-- Activity --
Starting at the first line of the records and stopping at the line that contains "con carga uniforme", transcribe every line exactly and leave out the pictures.
======== Data to process ========
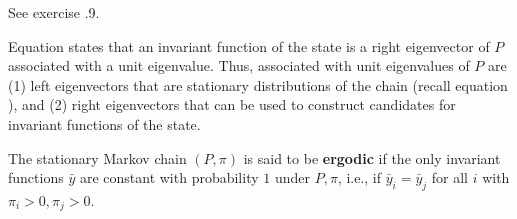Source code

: \endtheorem

\proof See exercise \the\chapternum.9.  
\endproof





Equation 
  states that an invariant function of the state is
a right eigenvector of $P$ associated with a unit eigenvalue.
Thus, associated with unit eigenvalues of $P$ are (1) left eigenvectors that are stationary distributions of the chain (recall equation ),
and (2) right eigenvectors that can be used to construct  candidates for  invariant functions of the state. %


 The stationary Markov chain $(P, \pi)$ is said to be {\bf ergodic} if the only invariant functions $\bar y$ are 
constant with probability $1$ under $P, \pi$, i.e., if $\bar y_i = \bar y_j$ for all $i$ with $\pi_i >0, \pi_j >0$.  
\enddefinition



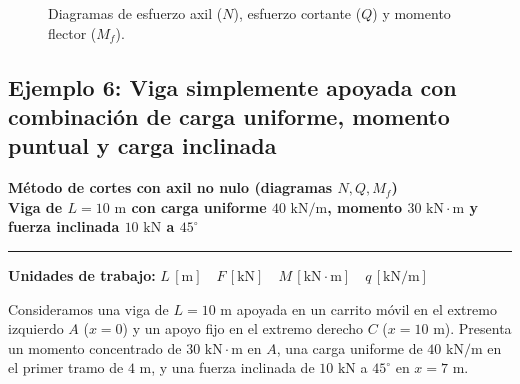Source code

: \begin{figure}[H]
{%

    }

    \caption{Diagramas de esfuerzo axil ($N$), esfuerzo cortante ($Q$) y momento flector ($M_f$).}

    \label{fig:ejemplo5_diagramas}

\end{figure}





\subsection{Ejemplo 6: Viga simplemente apoyada con combinación de carga uniforme, momento puntual y carga inclinada}



\begin{tcolorbox}[colback=blue!3!white, colframe=blue!40!black, arc=3pt, boxrule=0.8pt, left=8pt, right=8pt, top=6pt, bottom=6pt]

    \centering

    {\Large\bfseries\color{blue!60!black} Método de cortes con axil no nulo (diagramas $N, Q, M_f$)}\\[2pt]

    {\normalsize\bfseries Viga de $L = 10\text{ m}$ con carga uniforme $40\text{ kN/m}$, momento $30\text{ kN}\cdot\text{m}$ y fuerza inclinada $10\text{ kN}$ a $45^\circ$}



    \vspace{4pt}\hrule\vspace{4pt}

    {\small\textbf{Unidades de trabajo:} $L\,[\text{m}] \quad F\,[\text{kN}] \quad M\,[\text{kN}\cdot\text{m}] \quad q\,[\text{kN/m}]$}

\end{tcolorbox}






Consideramos una viga de $L = 10\text{ m}$ apoyada en un carrito móvil en el extremo izquierdo $A$ ($x=0$) y un apoyo fijo en el extremo derecho $C$ ($x=10\text{ m}$). Presenta un momento concentrado de $30\text{ kN}\cdot\text{m}$ en $A$, una carga uniforme de $40\text{ kN/m}$ en el primer tramo de $4\text{ m}$, y una fuerza inclinada de $10\text{ kN}$ a $45^\circ$ en $x = 7\text{ m}$.



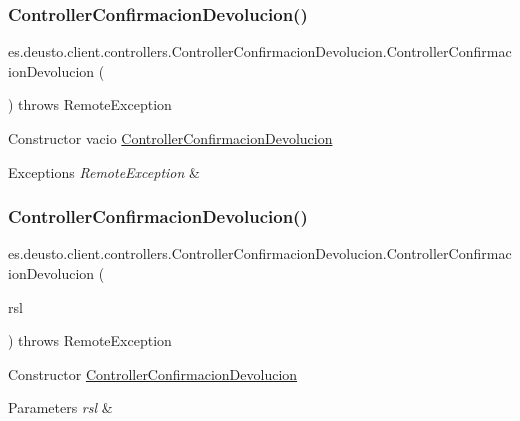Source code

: \subsubsection{\texorpdfstring{ControllerConfirmacionDevolucion()}{ControllerConfirmacionDevolucion()}\hspace{0.1cm}{\footnotesize\ttfamily [1/2]}}
{\footnotesize\ttfamily es.\+deusto.\+client.\+controllers.\+Controller\+Confirmacion\+Devolucion.\+Controller\+Confirmacion\+Devolucion (\begin{DoxyParamCaption}{ }\end{DoxyParamCaption}) throws Remote\+Exception}

Constructor vacio \mbox{\hyperlink{classes_1_1deusto_1_1client_1_1controllers_1_1_controller_confirmacion_devolucion}{Controller\+Confirmacion\+Devolucion}} 
\begin{DoxyExceptions}{Exceptions}
{\em Remote\+Exception} & \\
\hline
\end{DoxyExceptions}
\mbox{\label{classes_1_1deusto_1_1client_1_1controllers_1_1_controller_confirmacion_devolucion_a2d5ebddd9bda62462bfb0cb80846d2a4}} 
\subsubsection{\texorpdfstring{ControllerConfirmacionDevolucion()}{ControllerConfirmacionDevolucion()}\hspace{0.1cm}{\footnotesize\ttfamily [2/2]}}
{\footnotesize\ttfamily es.\+deusto.\+client.\+controllers.\+Controller\+Confirmacion\+Devolucion.\+Controller\+Confirmacion\+Devolucion (\begin{DoxyParamCaption}\item[{\mbox{\hyperlink{classes_1_1deusto_1_1client_1_1remote_1_1_service_locator}{Service\+Locator}}}]{rsl }\end{DoxyParamCaption}) throws Remote\+Exception}

Constructor \mbox{\hyperlink{classes_1_1deusto_1_1client_1_1controllers_1_1_controller_confirmacion_devolucion}{Controller\+Confirmacion\+Devolucion}} 
\begin{DoxyParams}{Parameters}
{\em rsl} & \\
\hline
\end{DoxyParams}

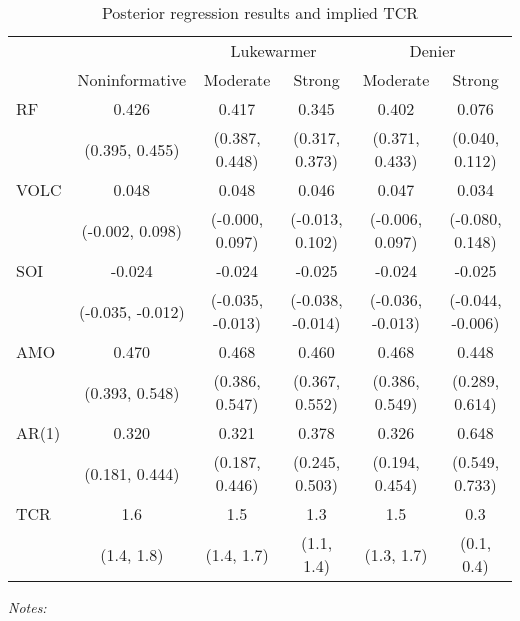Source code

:\documentclass[smallextended]{svjour3}       %
\begin{document}
\begin{table}

\caption{\label{tab:regtab}Posterior regression results and implied TCR \label{tab:reg}}
\centering
\fontsize{8}{10}\selectfont
\begin{threeparttable}
\begin{tabular}[t]{lccccc}
\toprule
\multicolumn{2}{c}{ } & \multicolumn{2}{c}{Lukewarmer} & \multicolumn{2}{c}{Denier} \\
\cmidrule(l{3pt}r{3pt}){3-4} \cmidrule(l{3pt}r{3pt}){5-6}
 & Noninformative & Moderate & Strong & Moderate & Strong\\
\midrule
RF & 0.426 & 0.417 & 0.345 & 0.402 & 0.076\\
 & (0.395, 0.455) & (0.387, 0.448) & (0.317, 0.373) & (0.371, 0.433) & (0.040, 0.112)\\
VOLC & 0.048 & 0.048 & 0.046 & 0.047 & 0.034\\
 & (-0.002, 0.098) & (-0.000, 0.097) & (-0.013, 0.102) & (-0.006, 0.097) & (-0.080, 0.148)\\
SOI & -0.024 & -0.024 & -0.025 & -0.024 & -0.025\\
\addlinespace
 & (-0.035, -0.012) & (-0.035, -0.013) & (-0.038, -0.014) & (-0.036, -0.013) & (-0.044, -0.006)\\
AMO & 0.470 & 0.468 & 0.460 & 0.468 & 0.448\\
 & (0.393, 0.548) & (0.386, 0.547) & (0.367, 0.552) & (0.386, 0.549) & (0.289, 0.614)\\
\midrule
AR(1) & 0.320 & 0.321 & 0.378 & 0.326 & 0.648\\
 & (0.181, 0.444) & (0.187, 0.446) & (0.245, 0.503) & (0.194, 0.454) & (0.549, 0.733)\\
\midrule
\addlinespace
TCR & 1.6 & 1.5 & 1.3 & 1.5 & 0.3\\
 & (1.4, 1.8) & (1.4, 1.7) & (1.1, 1.4) & (1.3, 1.7) & (0.1, 0.4)\\
\bottomrule
\end{tabular}
\begin{tablenotes}[para]
\item \textit{Notes:} 

\end{tablenotes}
\end{threeparttable}
\end{table}
\end{document}
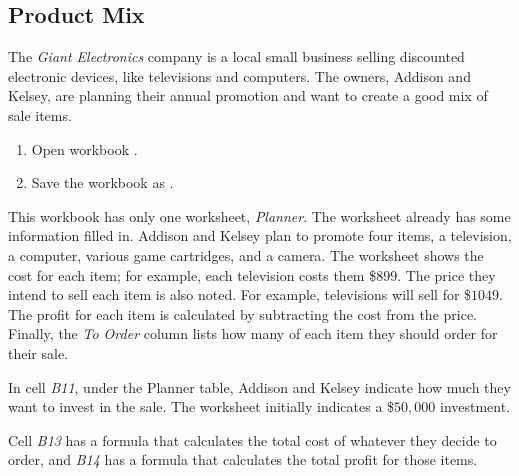 \subsection{Product Mix}

The \textit{Giant Electronics} company is a local small business selling discounted electronic devices, like televisions and computers. The owners, Addison and Kelsey, are planning their annual promotion and want to create a good mix of sale items.

\begin{enumbox}
	\begin{enumerate}
		\item Open workbook .
		\item Save the workbook as .
	\end{enumerate}
\end{enumbox}

This workbook has only one worksheet, \textit{Planner}. The worksheet already has some information filled in. Addison and Kelsey plan to promote four items, a television, a computer, various game cartridges, and a camera. The worksheet shows the cost for each item; for example, each television costs them \$$ 899 $. The price they intend to sell each item is also noted. For example, televisions will sell for \$$ 1049 $. The profit for each item is calculated by subtracting the cost from the price. Finally, the \textit{To Order} column lists how many of each item they should order for their sale.

In cell \textit{B11}, under the Planner table, Addison and Kelsey indicate how much they want to invest in the sale. The worksheet initially indicates a \$$ 50,000 $ investment.

Cell \textit{B13} has a formula that calculates the total cost of whatever they decide to order, and \textit{B14} has a formula that calculates the total profit for those items.

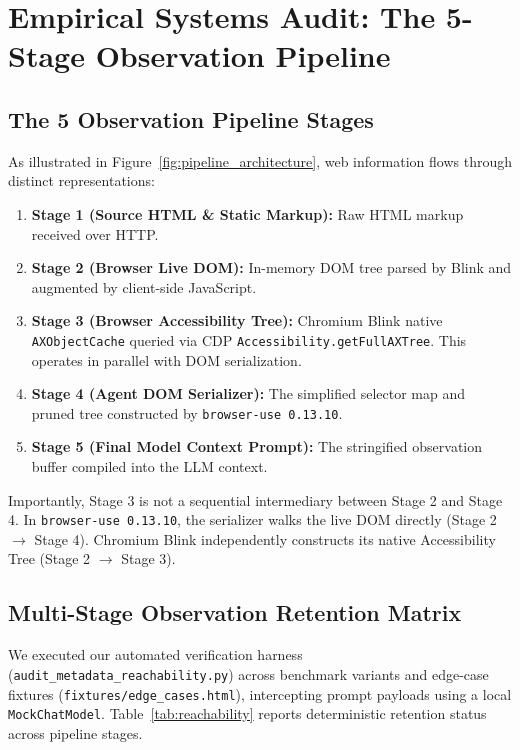 \documentclass[11pt,a4paper]{article}
\begin{document}


\section{Empirical Systems Audit: The 5-Stage Observation Pipeline}
\label{sec:audit}

\subsection{The 5 Observation Pipeline Stages}
As illustrated in Figure~\ref{fig:pipeline_architecture}, web information flows through distinct representations:
\begin{enumerate}
    \item \textbf{Stage 1 (Source HTML \& Static Markup):} Raw HTML markup received over HTTP.
    \item \textbf{Stage 2 (Browser Live DOM):} In-memory DOM tree parsed by Blink and augmented by client-side JavaScript.
    \item \textbf{Stage 3 (Browser Accessibility Tree):} Chromium Blink native \texttt{AXObjectCache} queried via CDP \texttt{Accessibility.getFullAXTree}. This operates in parallel with DOM serialization.
    \item \textbf{Stage 4 (Agent DOM Serializer):} The simplified selector map and pruned tree constructed by \texttt{browser-use 0.13.10}.
    \item \textbf{Stage 5 (Final Model Context Prompt):} The stringified observation buffer compiled into the LLM context.
\end{enumerate}

Importantly, Stage 3 is not a sequential intermediary between Stage 2 and Stage 4. In \texttt{browser-use 0.13.10}, the serializer walks the live DOM directly (Stage 2 $\to$ Stage 4). Chromium Blink independently constructs its native Accessibility Tree (Stage 2 $\to$ Stage 3).

\subsection{Multi-Stage Observation Retention Matrix}
We executed our automated verification harness (\texttt{audit\_metadata\_reachability.py}) across benchmark variants and edge-case fixtures (\texttt{fixtures/edge\_cases.html}), intercepting prompt payloads using a local \texttt{MockChatModel}. Table~\ref{tab:reachability} reports deterministic retention status across pipeline stages.
\end{document}

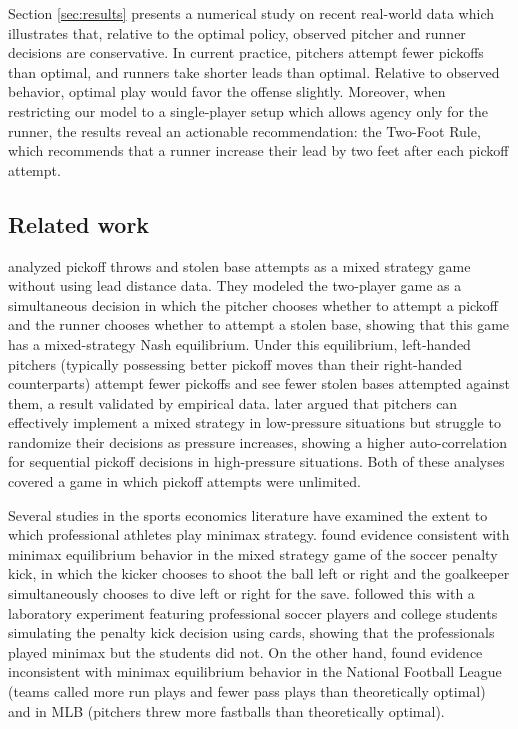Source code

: \documentclass[11pt]{article}
\begin{document}
    Section \ref{sec:results} presents a numerical study on recent real-world data which illustrates that, relative to the optimal policy, observed pitcher and runner decisions are conservative. In current practice, pitchers attempt fewer pickoffs than optimal, and runners take shorter leads than optimal. Relative to observed behavior, optimal play would favor the offense slightly. Moreover, when restricting our model to a single-player setup which allows agency only for the runner, the results reveal an actionable recommendation: the Two-Foot Rule, which recommends that a runner increase their lead by two feet after each pickoff attempt.

    \subsection{Related work}

    \textcite{downey_pick_2015} analyzed pickoff throws and stolen base attempts as a mixed strategy game without using lead distance data. They modeled the two-player game as a simultaneous decision in which the pitcher chooses whether to attempt a pickoff and the runner chooses whether to attempt a stolen base, showing that this game has a mixed-strategy Nash equilibrium. Under this equilibrium, left-handed pitchers (typically possessing better pickoff moves than their right-handed counterparts) attempt fewer pickoffs and see fewer stolen bases attempted against them, a result validated by empirical data. \textcite{downey_pressure_2019} later argued that pitchers can effectively implement a mixed strategy in low-pressure situations but struggle to randomize their decisions as pressure increases, showing a higher auto-correlation for sequential pickoff decisions in high-pressure situations. Both of these analyses covered a game in which pickoff attempts were unlimited.

    Several studies in the sports economics literature have examined the extent to which professional athletes play minimax strategy. \textcite{palacios-huerta_professionals_2003} found evidence consistent with minimax equilibrium behavior in the mixed strategy game of the soccer penalty kick, in which the kicker chooses to shoot the ball left or right and the goalkeeper simultaneously chooses to dive left or right for the save. \textcite{palacios-huerta_experientia_2008} followed this with a laboratory experiment featuring professional soccer players and college students simulating the penalty kick decision using cards, showing that the professionals played minimax but the students did not. On the other hand, \textcite{kovash_professionals_2009} found evidence inconsistent with minimax equilibrium behavior in the National Football League (teams called more run plays and fewer pass plays than theoretically optimal) and in MLB (pitchers threw more fastballs than theoretically optimal).
\end{document}
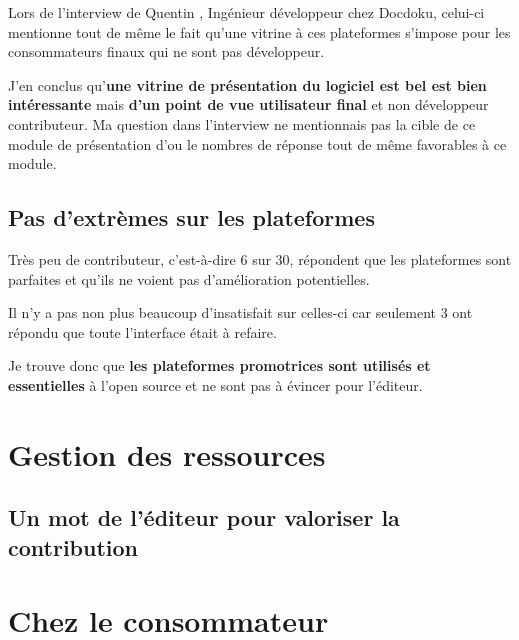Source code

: 			Lors de l'interview de Quentin , Ingénieur développeur chez Docdoku, celui-ci mentionne tout de même le fait qu'une vitrine à ces plateformes s'impose pour les consommateurs finaux qui ne sont pas développeur.

			\begin{center}
				\textit{
				}
			\end{center}

			J'en conclus qu'\textbf{une vitrine de présentation du logiciel est bel est bien intéressante} mais \textbf{d'un point de vue utilisateur final} et non développeur contributeur. Ma question dans l'interview ne mentionnais pas la cible de ce module de présentation d'ou le nombres de réponse tout de même favorables à ce module.

		\subsection{Pas d'extrèmes sur les plateformes}

			Très peu de contributeur, c'est-à-dire 6 sur 30, répondent que les plateformes sont parfaites et qu'ils ne voient pas d'amélioration potentielles.

			Il n'y a pas non plus beaucoup d'insatisfait sur celles-ci car seulement 3 ont répondu que toute l'interface était à refaire.

			Je trouve donc que \textbf{les plateformes promotrices sont utilisés et essentielles} à l'open source et ne sont pas à évincer pour l'éditeur.

		\newpage

	\section{Gestion des ressources}

		\subsection{Un mot de l'éditeur pour valoriser la contribution}



		\newpage
	\section{Chez le consommateur}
========
-- Exercise output --
Source code

: \endtheorem

\proof See exercise \the\chapternum.9.  
\endproof





Equation 
  states that an invariant function of the state is
a right eigenvector of $P$ associated with a unit eigenvalue.
Thus, associated with unit eigenvalues of $P$ are (1) left eigenvectors that are stationary distributions of the chain (recall equation ),
and (2) right eigenvectors that can be used to construct  candidates for  invariant functions of the state. %


 The stationary Markov chain $(P, \pi)$ is said to be {\bf ergodic} if the only invariant functions $\bar y$ are 
constant with probability $1$ under $P, \pi$, i.e., if $\bar y_i = \bar y_j$ for all $i$ with $\pi_i >0, \pi_j >0$.  
\enddefinition



Source code

: \begin{figure}[H]
{%

    }

    \caption{Diagramas de esfuerzo axil ($N$), esfuerzo cortante ($Q$) y momento flector ($M_f$).}

    \label{fig:ejemplo5_diagramas}

\end{figure}





\subsection{Ejemplo 6: Viga simplemente apoyada con combinación de carga uniforme, momento puntual y carga inclinada}



\begin{tcolorbox}[colback=blue!3!white, colframe=blue!40!black, arc=3pt, boxrule=0.8pt, left=8pt, right=8pt, top=6pt, bottom=6pt]

    \centering

    {\Large\bfseries\color{blue!60!black} Método de cortes con axil no nulo (diagramas $N, Q, M_f$)}\\[2pt]

    {\normalsize\bfseries Viga de $L = 10\text{ m}$ con carga uniforme $40\text{ kN/m}$, momento $30\text{ kN}\cdot\text{m}$ y fuerza inclinada $10\text{ kN}$ a $45^\circ$}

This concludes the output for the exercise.